The attacker targeted St Polycarp's church on Juja Road.
A police spokesman blamed sympathisers of Somalia's al-Shabab Islamist militant group, angry over Kenya's role in the UN-backed intervention force.
A mob later rounded on Somalis living near the church with sticks and stones in a suspected revenge attack.
Police chief Moses Nyakwama told the BBC's Focus on Africa programme that 13 people had been injured in the revenge attack, in the suburb of Eastleigh.
Separately, two police officers were killed in an ambush in the town of Garissa, near the border with Somalia.

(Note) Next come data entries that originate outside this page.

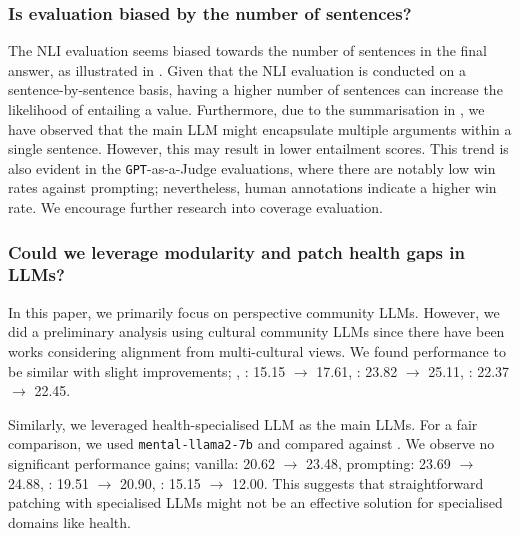 \subsubsection*{Is \overton evaluation biased by the number of sentences?}
    
The NLI evaluation seems biased towards the number of sentences in the final answer, as illustrated in . Given that the NLI evaluation is conducted on a sentence-by-sentence basis, having a higher number of sentences can increase the likelihood of entailing a value. Furthermore, due to the summarisation in \modplural, we have observed that the main LLM might encapsulate multiple arguments within a single sentence. However, this may result in lower entailment scores. This trend is also evident in the \texttt{GPT}-as-a-Judge evaluations, where there are notably low win rates against prompting; nevertheless, human annotations indicate a higher win rate. We encourage further research into \overton coverage evaluation.


\subsubsection*{Could we leverage modularity and patch health gaps in LLMs?}
In this paper, we primarily focus on perspective community LLMs. However, we did a preliminary analysis using cultural community LLMs since there have been works considering alignment from multi-cultural views. We found performance to be similar with slight improvements; \modplural, \llamaSeven: 15.15 $\rightarrow$ 17.61, \llamaEight: 23.82 $\rightarrow$ 25.11, \gemmaSeven: 22.37 $\rightarrow$ 22.45. 

Similarly, we leveraged health-specialised LLM \citep{yang_mentallama_2024,kim_health-llm_2024} as the main LLMs. 
For a fair comparison, we used \texttt{mental-llama2-7b} and compared against \llamaSeven. We observe no significant performance gains; vanilla: 20.62 $\rightarrow$ 23.48, prompting: 23.69 $\rightarrow$ 24.88, \moe: 19.51 $\rightarrow$ 20.90, \modplural: 15.15 $\rightarrow$ 12.00. This suggests that straightforward patching with specialised LLMs might not be an effective solution for specialised domains like health.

In July, 15 people were killed in raids on churches in Garissa, and there was speculation that al-Shabab or its sympathisers were responsible.
'Running for their lives'
Reports suggested a number of those hurt at the church were injured in a stampede after the attack.
A police spokesman, Charles Owino, told Reuters news agency: "We suspect this blast might have been carried out by sympathisers of al-Shabab.
"These are the kicks of a dying horse since, of late, Kenyan police have arrested several suspects in connection with grenades."
The authorities said three children were seriously hurt in the attack, and a number of others suffered lighter injuries.
The Red Cross had earlier said six children were critically wounded.
Irene Wambui, who was in the church at the time of the attack, said: "We were just worshipping God in church when suddenly we heard an explosion and people started running for their lives.
"We came to realise that the explosion had injured some kids who were taken to hospital and unfortunately one succumbed."
Senior Nairobi police officer Moses Ombati appealed for calm after youths reportedly attacked the nearby Alamin mosque.
Nairobi and the port city of Mombasa have suffered a series of grenade attacks since Kenya sent troops into Somalia last October.
The attacks in Mombasa escalated after radical Islamist preacher Aboud Rogo Mohammed was killed in a drive-by shooting in August.